Species of butterfly

Stiboges nymphidia, the columbine, is a small but striking butterfly found in the Indomalayan realm that belongs to metalmark butterflies (family Riodinidae), related to Punches and Judies. It is the sole member of the genus Stiboges Butler, 1876.

==Description==

The male upper wing is pure white, base of wings narrowly, costal margin of forewing very broadly; with the apical and terminal third of the forewing and terminal third of the hindwing black, the inner margin of this colour irregularly crenulate (scalloped). Forewing with subterminal and terminal very incomplete transverse series of white spots, the anterior two of the former series bring the largest. Hindwing with a subterminal undulated pale line, in some specimens white where it crosses the veins, and a terminal series of white lunules. Cilia white alternated with black. Underside similar, the markings generally more clearly defined, the pale subterminal line on the hindwing replaced by a line of obscure minute spots. Antennae black with white rings at the articulations; head, thorax and abdomen black; beneath, the palpi and abdomen white, the thorax black.

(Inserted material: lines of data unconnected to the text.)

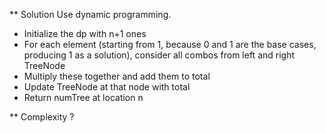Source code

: ** Solution
Use dynamic programming.
- Initialize the dp with n+1 ones
- For each ​element (starting from 1, because 0 and 1 are the base cases, producing 1 as a solution), consider all combos from left and right TreeNode
- Multiply these together and add them to total
- Update TreeNode at that node with total
- Return numTree at location n

** Complexity
?
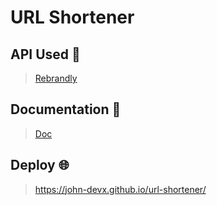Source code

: # URL Shortener

## API Used 🔑
> <a href="https://developers.rebrandly.com/">Rebrandly</a>

## Documentation 📄
> <a href="https://developers.rebrandly.com/docs">Doc</a>

## Deploy 🌐
> https://john-devx.github.io/url-shortener/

Female is similar to the male, but the forewing with the black apical and terminal areas proportionately narrower; hindwing with a series of spots instead of the subterminal pale line on the upperside. Antennae, head, thorax and abdomen as in the male.

==Subspecies==
- S. n. nymphidia — Assam to Peninsular Malaya, Bhutan, Naga Hills, Burma
- S. n. calycoides Fruhstorfer, 1897 — Java
- S. n. elodinia Fruhstorfer, 1914 — China, Indo-China
- S. n. mara Fruhstorfer, 1904 — Sumatra

==See also==
- Riodinidae
- List of butterflies of India
- List of butterflies of India (Riodinidae)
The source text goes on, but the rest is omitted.